Security Enhancements

• Added hash_equals() function for secure comparison of password hashes
• Improved form validation for password resets
• Invalidation of password keys when a user's email changes
• Better validation of HTML in captions
• Enhanced validation of image data
• Prevention of high resource usage when hashing large passwords
• Better validation of URLs used in core HTTP requests

Security Updates

• Password Handling: Added hash_equals() function for secure comparison of password hashes, providing protection against timing attacks
• Password Reset Validation: Implemented improved form validation for password resets to prevent potential vulnerabilities
• Email Change Security: Password reset keys are now automatically invalidated when a user changes their email address
• HTML Validation: Enhanced verification of HTML in captions to prevent potential XSS vulnerabilities
• Image Data Validation: Improved validation of image data to protect against malicious uploads
• Resource Protection: Added prevention mechanisms for high resource usage when hashing large passwords, protecting against potential DoS attacks
• URL Validation: Implemented better validation of URLs used in core HTTP requests to prevent potential server-side request forgery
• Media Security: Fixed various media-related security issues to ensure proper permission checking

Performance Improvements

• Anchored texturize to shortcodes to improve regex efficiency, addressing potential segfault issues
• Prevented high resource usage when hashing large passwords
• Optimized media handling to avoid unnecessary processing
• Improved editor performance by better handling of scrolling events and panel visibility

Impact Summary

WordPress 4.0.1 is a critical security and maintenance release that addresses several important vulnerabilities and fixes numerous bugs from the 4.0 release. The security improvements focus on password handling, form validation, and data sanitization, protecting sites from potential attacks.

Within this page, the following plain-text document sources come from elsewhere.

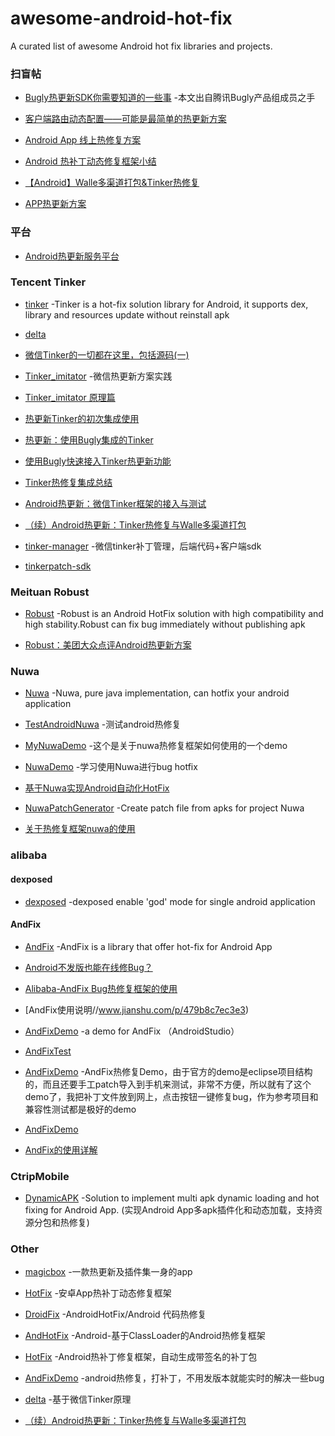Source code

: # awesome-android-hot-fix
A curated list of awesome Android hot fix libraries and projects.

### 扫盲帖
- [Bugly热更新SDK你需要知道的一些事](http://www.jianshu.com/p/2d0f70e30111) -本文出自腾讯Bugly产品组成员之手

- [客户端路由动态配置——可能是最简单的热更新方案](http://www.sixwolf.net/blog/2016/12/02/%E7%83%AD%E6%9B%B4%E6%96%B0%E6%96%B9%E6%A1%88%E4%B9%8B%E8%B7%AF%E7%94%B1%E5%8A%A8%E6%80%81%E9%85%8D%E7%BD%AE/)

- [Android App 线上热修复方案](http://lirenlong.github.io/hotfix)

- [Android 热补丁动态修复框架小结](http://blog.csdn.net/lmj623565791/article/details/49883661)

- [【Android】Walle多渠道打包&Tinker热修复](http://www.jianshu.com/p/0ba717f7385f)

- [APP热更新方案](http://www.cnblogs.com/Creator/p/7007694.html)

### 平台
- [Android热更新服务平台](http://tinkerpatch.com/)

### Tencent Tinker
- [tinker](https://github.com/Tencent/tinker) -Tinker is a hot-fix solution library for Android, it supports dex, library and resources update without reinstall apk

- [delta](https://github.com/byteam/delta)

- [微信Tinker的一切都在这里，包括源码(一)](https://mp.weixin.qq.com/s?__biz=MzAwNDY1ODY2OQ==&mid=2649286384&idx=1&sn=f1aff31d6a567674759be476bcd12549&scene=0#rd)

- [Tinker_imitator](https://github.com/zzz40500/Tinker_imitator) -微信热更新方案实践

- [Tinker_imitator 原理篇](https://mp.weixin.qq.com/s?__biz=MzIwOTQ1MjAwMg==&mid=2247483679&idx=1&sn=9cee70fa2484844ff0332d2b0fbe27a5&scene=4#wechat_redirect)

- [热更新Tinker的初次集成使用](http://blog.csdn.net/androidmsky/article/details/54135465)

- [热更新：使用Bugly集成的Tinker](http://www.jianshu.com/p/fed9b2cddafe)

- [使用Bugly快速接入Tinker热更新功能](https://juejin.im/post/584a70feac502e00691c4a07)

- [Tinker热修复集成总结](http://www.jianshu.com/p/194c9d89b227)

- [Android热更新：微信Tinker框架的接入与测试](http://www.jianshu.com/p/aadcf2ea69a6)

- [（续）Android热更新：Tinker热修复与Walle多渠道打包](http://www.jianshu.com/p/18ed910e7b03)

- [tinker-manager](https://github.com/baidao/tinker-manager) -微信tinker补丁管理，后端代码+客户端sdk

- [tinkerpatch-sdk](https://github.com/TinkerPatch/tinkerpatch-sdk)

### Meituan Robust
- [Robust](https://github.com/Meituan-Dianping/Robust) -Robust is an Android HotFix solution with high compatibility and high stability.Robust can fix bug immediately without publishing apk

- [Robust：美团大众点评Android热更新方案](https://mp.weixin.qq.com/s?__biz=MzA3ODg4MDk0Ng==&mid=2651112741&idx=1&sn=1f9f5bbef591d8d4f08f4143a4e473f6#rd)

### Nuwa
- [Nuwa](https://github.com/jasonross/Nuwa) -Nuwa, pure java implementation, can hotfix your android application

- [TestAndroidNuwa](https://github.com/lifengsofts/TestAndroidNuwa) -测试android热修复

- [MyNuwaDemo](https://github.com/frankandroid/MyNuwaDemo) -这个是关于nuwa热修复框架如何使用的一个demo

- [NuwaDemo](https://github.com/supengchao/NuwaDemo) -学习使用Nuwa进行bug hotfix

- [基于Nuwa实现Android自动化HotFix](http://archmages.github.io/2015/12/29/Nuwa-HotFix/)

- [NuwaPatchGenerator](https://github.com/withparadox2/NuwaPatchGenerator) -Create patch file from apks for project Nuwa

- [关于热修复框架nuwa的使用](http://blog.csdn.net/frank_andriod/article/details/51385221)

### alibaba
#### dexposed
- [dexposed](https://github.com/alibaba/dexposed) -dexposed enable 'god' mode for single android application

#### AndFix
- [AndFix](https://github.com/alibaba/AndFix) -AndFix is a library that offer hot-fix for Android App

- [Android不发版也能在线修Bug？](http://blog.csdn.net/yzzst/article/details/48465031)

- [Alibaba-AndFix Bug热修复框架的使用](http://blog.csdn.net/qxs965266509/article/details/49802429)

- [AndFix使用说明//www.jianshu.com/p/479b8c7ec3e3)

- [AndFixDemo](https://github.com/AlanCheen/AndFixDemo) -a demo for AndFix （AndroidStudio）

- [AndFixTest](https://github.com/wukaide/AndFixTest)

- [AndFixDemo](https://github.com/wangrunxiang/AndFixDemo) -AndFix热修复Demo，由于官方的demo是eclipse项目结构的，而且还要手工patch导入到手机来测试，非常不方便，所以就有了这个demo了，我把补丁文件放到网上，点击按钮一键修复bug，作为参考项目和兼容性测试都是极好的demo

- [AndFixDemo](https://github.com/jin870132/AndFixDemo)

- [AndFix的使用详解](http://www.jianshu.com/p/18ea46e823a3)

### CtripMobile
- [DynamicAPK](https://github.com/CtripMobile/DynamicAPK) -Solution to implement multi apk dynamic loading and hot fixing for Android App. (实现Android App多apk插件化和动态加载，支持资源分包和热修复)

### Other
- [magicbox](https://github.com/georgeyang1024/magicbox) -一款热更新及插件集一身的app

- [HotFix](https://github.com/dodola/HotFix) -安卓App热补丁动态修复框架

- [DroidFix](https://github.com/bunnyblue/DroidFix) -AndroidHotFix/Android 代码热修复

- [AndHotFix](https://github.com/coolspan/AndHotFix) -Android-基于ClassLoader的Android热修复框架

- [HotFix](https://github.com/AItsuki/HotFix) -Android热补丁修复框架，自动生成带签名的补丁包

- [AndFixDemo](https://github.com/qiushi123/AndFixDemo) -android热修复，打补丁，不用发版本就能实时的解决一些bug

- [delta](https://github.com/byteam/delta) -基于微信Tinker原理

- [（续）Android热更新：Tinker热修复与Walle多渠道打包](http://www.jianshu.com/p/18ed910e7b03)
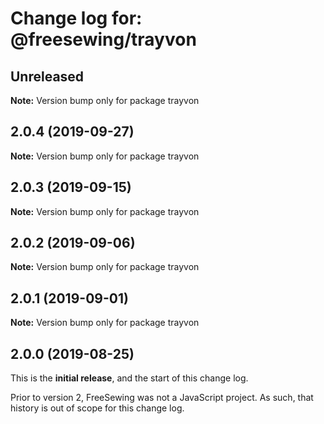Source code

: # Change log for: @freesewing/trayvon


## Unreleased

**Note:** Version bump only for package trayvon


## 2.0.4 (2019-09-27)

**Note:** Version bump only for package trayvon


## 2.0.3 (2019-09-15)

**Note:** Version bump only for package trayvon


## 2.0.2 (2019-09-06)

**Note:** Version bump only for package trayvon


## 2.0.1 (2019-09-01)

**Note:** Version bump only for package trayvon




## 2.0.0 (2019-08-25)

This is the **initial release**, and the start of this change log.

Prior to version 2, FreeSewing was not a JavaScript project.
As such, that history is out of scope for this change log.
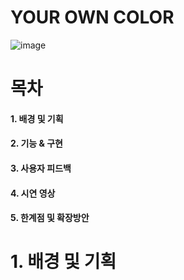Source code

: # YOUR OWN COLOR
![image](https://github.com/yuuunjuuuuu/yourowncolor/assets/108683565/0d3616fd-82fb-4a3d-92dc-f374deb3dc36)

# 목차
#### 1. 배경 및 기획
#### 2. 기능 & 구현
#### 3. 사용자 피드백
#### 4. 시연 영상
#### 5. 한계점 및 확장방안

# 1. 배경 및 기획





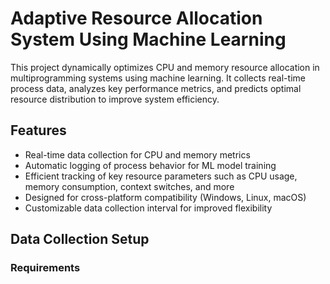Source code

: # Adaptive Resource Allocation System Using Machine Learning

This project dynamically optimizes CPU and memory resource allocation in multiprogramming systems using machine learning. It collects real-time process data, analyzes key performance metrics, and predicts optimal resource distribution to improve system efficiency.

## Features
- Real-time data collection for CPU and memory metrics
- Automatic logging of process behavior for ML model training
- Efficient tracking of key resource parameters such as CPU usage, memory consumption, context switches, and more
- Designed for cross-platform compatibility (Windows, Linux, macOS)
- Customizable data collection interval for improved flexibility

## Data Collection Setup

### Requirements
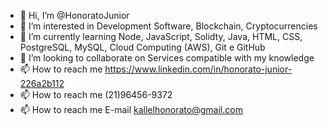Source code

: - 👋 Hi, I’m @HonoratoJunior
- 👀 I’m interested in Development Software, Blockchain, Cryptocurrencies
- 🌱 I’m currently learning Node, JavaScript, Solidty, Java, HTML, CSS, PostgreSQL, MySQL, Cloud Computing (AWS), Git e GitHub
- 💞️ I’m looking to collaborate on Services compatible with my knowledge
- 📫 How to reach me https://www.linkedin.com/in/honorato-junior-226a2b112
- 📫 How to reach me (21)96456-9372 
- 📫 How to reach me E-mail kallelhonorato@gmail.com
<!---
HonoratoJunior/HonoratoJunior is a ✨ special ✨ repository because its `README.md` (this file) appears on your GitHub profile.
You can click the Preview link to take a look at your changes.
--->
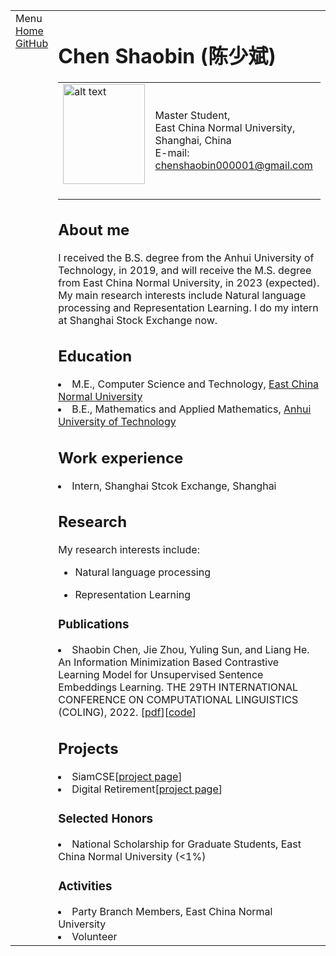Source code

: <!DOCTYPE html PUBLIC "-//W3C//DTD XHTML 1.1//EN"
  "http://www.w3.org/TR/xhtml11/DTD/xhtml11.dtd">
<html xmlns="http://www.w3.org/1999/xhtml" xml:lang="en">
<head>
<meta name="generator" content="jemdoc, see http://jemdoc.jaboc.net/" />
<meta http-equiv="Content-Type" content="text/html;charset=utf-8" />
<link rel="stylesheet" href="jemdoc.css" type="text/css" />
<link rel="shortcut icon" href="favicon.ico" />
<link rel="bookmark" href="favicon.ico" type="image/x-icon"　/>
<title>Chen Shaobin (陈少斌)</title>
</head>
<body>
<table summary="Table for page layout." id="tlayout">
<tr valign="top">
<td id="layout-menu">
<div class="menu-category">Menu</div>
<div class="menu-item"><a href="index.html" class="current">Home</a></div>
<div class="menu-item"><a href="https://github.com/ShaobinChen-AH">GitHub</a></div>
</td>
<td id="layout-content">
<div id="toptitle">
<h1>Chen Shaobin (陈少斌) </h1>
</div>
<table class="imgtable"><tr><td>
<a href="https://as.github.io/"><img src="photos/bio.jpg" alt="alt text" width="131px" height="160px" /></a>&nbsp;</td>
<td align="left"><p>Master Student,<br />
East China Normal University,<br />
Shanghai, China <br /> 
E-mail: <a href="mailto:chenshaobin000001@gmail.com">chenshaobin000001@gmail.com</a></p>
</td></tr></table>
<h2>About me</h2>
<p>I received the B.S. degree from the Anhui University of Technology, in 2019, and will receive the M.S. degree from East China Normal University, in 2023 (expected). My main research interests include Natural language processing and Representation Learning. I do my intern at Shanghai Stock Exchange now.</p>
  
<h2>Education</h2>
<li>M.E., Computer Science and Technology, <a href="https://www.ecnu.edu.cn//">East China Normal University</a></li>
<li>B.E., Mathematics and Applied Mathematics, <a href="https://www.ahut.edu.cn//">Anhui University of Technology</a></li>

<h2>Work experience</h2>
<li>Intern, Shanghai Stcok Exchange, Shanghai</li>
  
<h2>Research</h2>
<p>My research interests include: </p>
<ul>
<li><p>Natural language processing</p>
</li>
<li><p>Representation Learning</p>
</li>
</ul>

<h3>Publications </h3>
<li>Shaobin Chen, Jie Zhou, Yuling Sun, and Liang He. An Information Minimization Based Contrastive Learning Model for Unsupervised Sentence Embeddings Learning. THE 29TH INTERNATIONAL CONFERENCE ON COMPUTATIONAL LINGUISTICS (COLING), 2022.  [<a href="https://arxiv.org/pdf/2209.10951.pdf">pdf</a>][<a href="https://github.com/ShaobinChen-AH/InforMin-CL">code</a>]</li>

<h2>Projects</h2>
<li>SiamCSE[<a href="https://github.com/ShaobinChen-AH/SiamCSE">project page</a>]</li>
<li>Digital Retirement[<a href="https://github.com/ShaobinChen-AH/Influence-Function-Implemented-by-Myself">project page</a>]</li>

<h3>Selected Honors</h3>
<li>National Scholarship for Graduate Students, East China Normal University (<1%)</li>
  
<h3>Activities</h3>
<li>Party Branch Members, East China Normal University</li>
<li>Volunteer</li>

</td>
</tr>
</table>
</body>
</html>
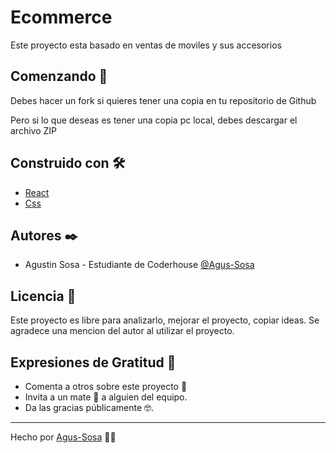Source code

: 
# Ecommerce
Este proyecto esta basado en ventas de moviles y sus accesorios



## Comenzando 🚀

Debes hacer un fork si quieres tener una copia en tu repositorio de Github

Pero si lo que deseas es tener una copia pc local, debes descargar el archivo ZIP


## Construido con 🛠️

+ [React](https://vitejs.dev/)
+ [Css](https://developer.mozilla.org/es/docs/Web/CSS)


## Autores ✒️

+ Agustin Sosa - Estudiante de Coderhouse  [@Agus-Sosa](https://github.com/Agus-Sosa)
## Licencia 📄
Este proyecto es libre para analizarlo, mejorar el proyecto, copiar ideas. Se agradece una mencion del autor al utilizar el proyecto.


## Expresiones de Gratitud 🎁
+ Comenta a otros sobre este proyecto 📢
+ Invita a un mate 🧉 a alguien del equipo.
+ Da las gracias públicamente 🤓.

---

Hecho por [Agus-Sosa](https://github.com/Agus-Sosa) 🧉😊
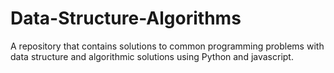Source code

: # Data-Structure-Algorithms
A repository that contains solutions to common programming problems with data structure and algorithmic solutions using Python and javascript.
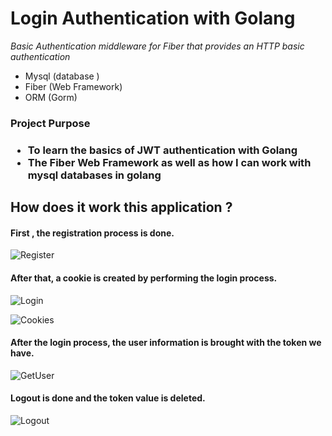 # Login Authentication with Golang

*Basic Authentication middleware for Fiber that provides an HTTP basic authentication*

- Mysql (database )
- Fiber (Web Framework)
- ORM  (Gorm) 
<h3> Project Purpose<h3>

* To learn the basics of JWT authentication with Golang 
* The Fiber Web Framework as well as how I can work with mysql databases in golang 

<h2>How does it work this application ?</h2>

<h4>First , the registration process is done.</h4>

![Register](https://r.resimlink.com/Qg7TyvRE.png)


<h4>After that, a cookie is created by performing the login process.</h4>


![Login](https://r.resimlink.com/hqAa1Cz.png)




![Cookies](https://r.resimlink.com/Nh2Ea7MP.png)


<h4>After the login process, the user information is brought with the token we have.</h4>

![GetUser](https://r.resimlink.com/zQRkmD0.png)


<h4>Logout is done and the token value is deleted.</h4>

![Logout](https://r.resimlink.com/PItS9GE.png)



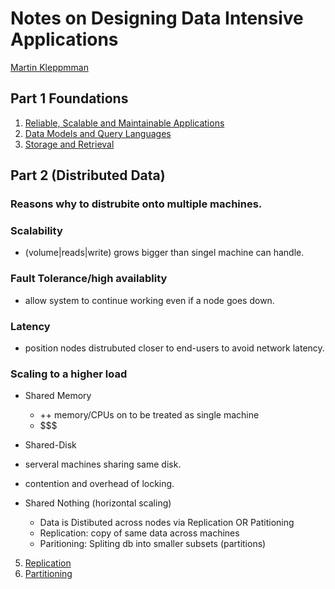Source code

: # Notes on Designing Data Intensive Applications
[Martin Kleppmman](https://dataintensive.net/)
## Part 1 Foundations
1. [Reliable, Scalable and Maintainable Applications](./ch1.md)
2. [Data Models and Query Languages](./ch2.md)
3. [Storage and Retrieval](./ch3.md)
## Part 2 (Distributed Data)
### Reasons why to distrubite onto multiple machines.
### Scalability
  - (volume|reads|write) grows bigger than singel machine can handle.
### Fault Tolerance/high availablity
  - allow system to continue working even if a node goes down.
### Latency
  - position nodes distrubuted closer to end-users to avoid network latency.

### Scaling to a higher load
  - Shared Memory
    - ++ memory/CPUs on to be treated as single machine
    - $$$
  - Shared-Disk
  - serveral machines sharing same disk.
  - contention and overhead of locking.

- Shared Nothing (horizontal scaling)
  - Data is Distibuted across nodes via Replication OR Patitioning
  - Replication: copy of same data across machines
  - Paritioning: Spliting db into smaller subsets (partitions)
5. [Replication](./ch5.md)
6. [Partitioning](./ch6.md)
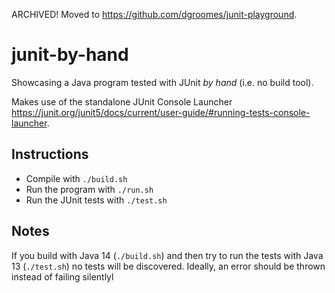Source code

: ARCHIVED! Moved to <https://github.com/dgroomes/junit-playground>.

# junit-by-hand

Showcasing a Java program tested with JUnit *by hand* (i.e. no build tool).

Makes use of the standalone JUnit Console Launcher <https://junit.org/junit5/docs/current/user-guide/#running-tests-console-launcher>.

## Instructions

* Compile with `./build.sh`
* Run the program with `./run.sh`
* Run the JUnit tests with `./test.sh`

## Notes

If you build with Java 14 (`./build.sh`) and then try to run the tests with Java 13 (`./test.sh`) no tests will be
discovered. Ideally, an error should be thrown instead of failing silentlyl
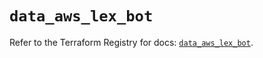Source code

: # `data_aws_lex_bot`

Refer to the Terraform Registry for docs: [`data_aws_lex_bot`](https://registry.terraform.io/providers/hashicorp/aws/4.67.0/docs/data-sources/lex_bot).
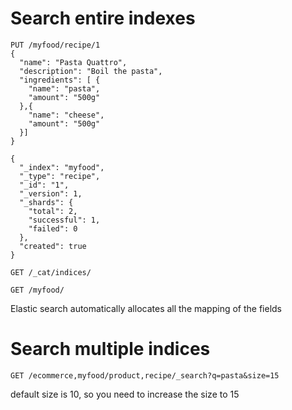 # Search entire indexes

    PUT /myfood/recipe/1
    {
      "name": "Pasta Quattro",
      "description": "Boil the pasta",
      "ingredients": [ {
        "name": "pasta",
        "amount": "500g"
      },{
        "name": "cheese",
        "amount": "500g"
      }]
    }
    
    {
      "_index": "myfood",
      "_type": "recipe",
      "_id": "1",
      "_version": 1,
      "_shards": {
        "total": 2,
        "successful": 1,
        "failed": 0
      },
      "created": true
    }    
    
    GET /_cat/indices/    
    
    GET /myfood/
  
Elastic search automatically allocates all the mapping of the fields

# Search multiple indices

    GET /ecommerce,myfood/product,recipe/_search?q=pasta&size=15
  
default size is 10, so you need to increase the size to 15 
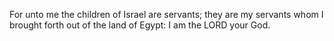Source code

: For unto me the children of Israel are servants; they are my servants whom I brought forth out of the land of Egypt: I am the LORD your God.

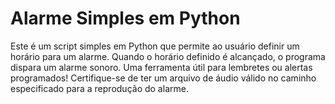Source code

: # Alarme Simples em Python
 Este é um script simples em Python que permite ao usuário definir um horário para um alarme. Quando o horário definido é alcançado, o programa dispara um alarme sonoro. Uma ferramenta útil para lembretes ou alertas programados! Certifique-se de ter um arquivo de áudio válido no caminho especificado para a reprodução do alarme.
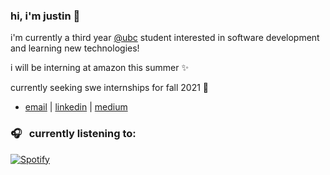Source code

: ### hi, i'm justin 👋

i'm currently a third year [@ubc](https://www.bme.ubc.ca/) student interested in software development and learning new technologies!

i will be interning at amazon this summer ✨

currently seeking swe internships for fall 2021 🥺

- [email](mailto:justincho63@gmail.com) | [linkedin](https://www.linkedin.com/in/justinccho) | [medium](https://medium.com/@justinccho)

### 🎧 &nbsp; currently listening to:
[![Spotify](https://novatorem-blush.vercel.app/api/spotify)](https://open.spotify.com/user/justinlisteningtomusic123)






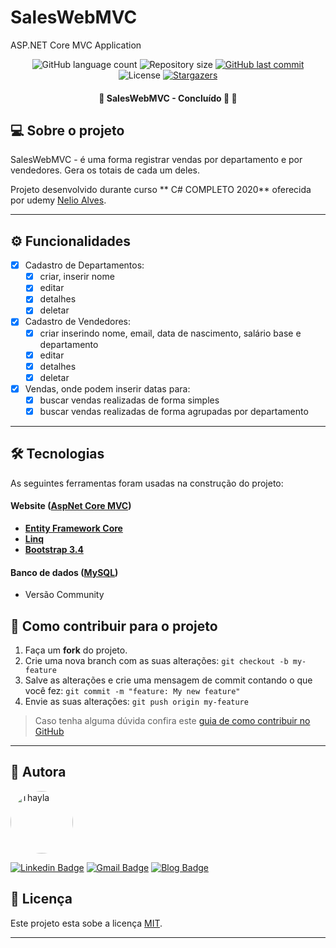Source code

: # SalesWebMVC
ASP.NET Core MVC Application

<p align="center">
  <img alt="GitHub language count" src="https://img.shields.io/github/languages/count/ThayPedroso/SalesWebMVC?color=%2304D361">

  <img alt="Repository size" src="https://img.shields.io/github/repo-size/ThayPedroso/SalesWebMVC">

  <a href="https://github.com/ThayPedroso/proffy/commits/master">
    <img alt="GitHub last commit" src="https://img.shields.io/github/last-commit/ThayPedroso/SalesWebMVC">
  </a>

   <img alt="License" src="https://img.shields.io/badge/license-MIT-brightgreen">
   <a href="https://github.com/ThayPedroso/SalesWebMVC/stargazers">
    <img alt="Stargazers" src="https://img.shields.io/github/stars/ThayPedroso/SalesWebMVC?style=social">
  </a> 
</p>

<h4 align="center"> 
	🚧  SalesWebMVC - Concluído 🚀 🚧
</h4>

## 💻 Sobre o projeto

SalesWebMVC - é uma forma registrar vendas por departamento e por vendedores. Gera os totais de cada um deles. 


Projeto desenvolvido durante  curso ** C# COMPLETO 2020** oferecida por udemy [Nelio Alves](https://www.udemy.com/course/programacao-orientada-a-objetos-csharp/).

---

## ⚙️ Funcionalidades

- [x] Cadastro de Departamentos:
  - [x] criar, inserir nome
  - [x] editar
  - [x] detalhes
  - [x] deletar
  
- [x] Cadastro de Vendedores:
  - [x] criar inserindo nome, email, data de nascimento, salário base e departamento
  - [x] editar
  - [x] detalhes
  - [x] deletar

- [x] Vendas, onde podem inserir datas para:
  - [x] buscar vendas realizadas de forma simples
  - [x] buscar vendas realizadas de forma agrupadas por departamento

---

## 🛠 Tecnologias

As seguintes ferramentas foram usadas na construção do projeto:

#### **Website**  ([AspNet Core MVC](https://docs.microsoft.com/pt-br/aspnet/core/mvc/overview?view=aspnetcore-5.0))

-   **[Entity Framework Core](https://docs.microsoft.com/pt-br/ef/core/)**
-   **[Linq](https://docs.microsoft.com/pt-br/dotnet/csharp/programming-guide/concepts/linq/introduction-to-linq-queries)**
-   **[Bootstrap 3.4](https://getbootstrap.com/docs/3.4/getting-started/)**

#### **Banco de dados**  ([MySQL](https://www.mysql.com/))

-   Versão Community

## 💪 Como contribuir para o projeto

1. Faça um **fork** do projeto.
2. Crie uma nova branch com as suas alterações: `git checkout -b my-feature`
3. Salve as alterações e crie uma mensagem de commit contando o que você fez: `git commit -m "feature: My new feature"`
4. Envie as suas alterações: `git push origin my-feature`
> Caso tenha alguma dúvida confira este [guia de como contribuir no GitHub](./CONTRIBUTING.md)
---

## :woman: Autora

<a href="https://www.linkedin.com/in/thaylapedroso/">
 <img style="border-radius: 50%;" src="https://avatars3.githubusercontent.com/u/44008476?s=460&u=7dbb833a401c575edc98f696cb5823d3b5e78e72&v=4" width="100px;" alt="Thayla"/>
 <br />
</a>

 [![Linkedin Badge](https://img.shields.io/badge/-LinkedIn-blue?style=flat-square&logo=Linkedin&logoColor=white&link=https://www.linkedin.com/in/thaylapedroso/)](https://www.linkedin.com/in/thaylapedroso/) [![Gmail Badge](https://img.shields.io/badge/-GMail-c14438?style=flat-square&logo=Gmail&logoColor=white&link=mailto:thayla.pedroso88@gmail.com)](mailto:thayla.pedroso88@gmail.com) [![Blog Badge](https://img.shields.io/badge/-Blog-green?style=flat-square&logo=Blog&logoColor=white&link=http://pensaengenheira.blogspot.com/)](http://pensaengenheira.blogspot.com/)

## 📝 Licença

Este projeto esta sobe a licença [MIT](./LICENSE).

---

The release also resolves several user experience issues, particularly with the media library and editor functionality introduced in 4.0. Content creators will benefit from fixes to editor scrolling, focus handling, and image caption processing. Administrators will appreciate the improved plugin search pagination and media management capabilities.

For developers, the release includes important fixes for hierarchical post types, attachment handling, and adds safeguards for PHP installations without the ext/hash extension. The performance improvements to regex efficiency and password hashing help maintain site stability and prevent potential resource exhaustion.

Overall, this is an essential update that strengthens WordPress security while improving the stability and functionality of core features introduced in version 4.0.